Chaz Lanier was the jewel of Tennessee basketball’s transfer class this offseason. The North Florida transfer was the No. 10 player in the portal and chose the Vols over higher bids from both Kentucky and BYU.
But as the preseason developed, hype died down for Lanier and he did not land on any of the three preseason All-SEC teams while five other transfers did.
With SEC play looming, there might not be a transfer in the entire country, let alone the SEC, that’s been better than Lanier. The 6-foot-4 shooting guard ranks second in the SEC with 19.3 points per game. Lanier is narrowly in second place behind only Texas guard Tre Johnson.

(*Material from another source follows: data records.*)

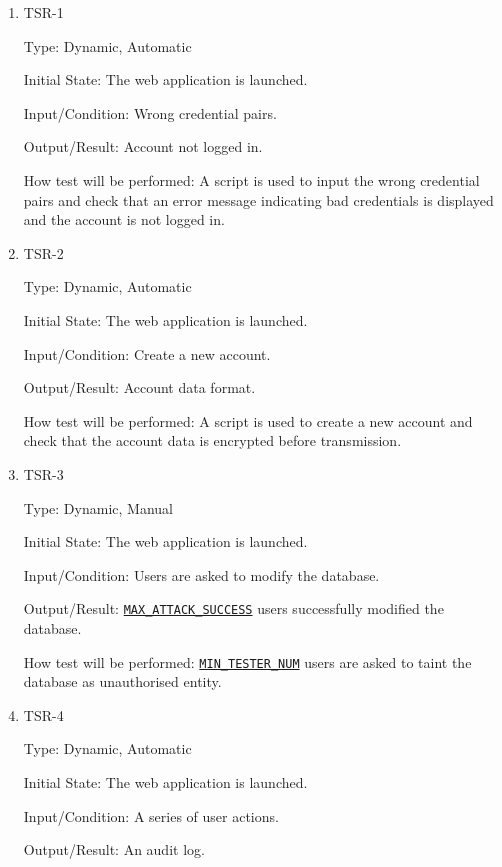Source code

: \documentclass[12pt, titlepage]{article}
\begin{document}
\begin{enumerate}
\item{TSR-1\\}\label{TSR-1}

Type: Dynamic, Automatic
					
Initial State: The web application is launched.
					
Input/Condition: Wrong credential pairs.
					
Output/Result: Account not logged in.
					
How test will be performed: A script is used to input the wrong credential pairs and check that an error message indicating bad credentials is displayed and the account is not logged in.

\item{TSR-2\\}\label{TSR-2}

Type: Dynamic, Automatic
					
Initial State: The web application is launched.
					
Input/Condition: Create a new account.
					
Output/Result: Account data format.
					
How test will be performed: A script is used to create a new account and check that the account data is encrypted before transmission.

\item{TSR-3\\}\label{TSR-3}

Type: Dynamic, Manual
					
Initial State: The web application is launched.
					
Input/Condition: Users are asked to modify the database.
					
Output/Result: \hyperref[MAX_ATTACK_SUCCESS]{\texttt{MAX\_ATTACK\_SUCCESS}} users successfully modified the database.
					
How test will be performed: \hyperref[MIN_TESTER_NUM]{\texttt{MIN\_TESTER\_NUM}} users are asked to taint the database as unauthorised entity.

\item{TSR-4\\}\label{TSR-4}

Type: Dynamic, Automatic
					
Initial State: The web application is launched.
					
Input/Condition: A series of user actions.
					
Output/Result: An audit log.
					

\end{enumerate}
\end{document}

Lanier has put up big numbers doing exactly what Tennessee brought him in to do, shoot the ball lethally from the perimeter.
The Nashville native is shooting an incredible 47% from three-point range this season and he’s doing it at an incredibly high clip. Lanier is just the 58th best three-point shooter in the country purely by percentage, but that doesn’t take into account the clip that he’s taking triples.
Lanier has made 45-of-95 three-point attempts this season. No one else in the top 100 has taken even 80 three-pointers. Defenses continue to game plan more-and-more for Lanier and try to make it more difficult for him to get shots up but he keeps on finding a way to do it.
The super senior has come through in some really big games for Tennessee too. He shot Baylor out of the gym with seven made triples in the first half of the Baha Mar Championship game. In six games against power five opponents, Lanier has made 26 total three-pointers at a 51% clip.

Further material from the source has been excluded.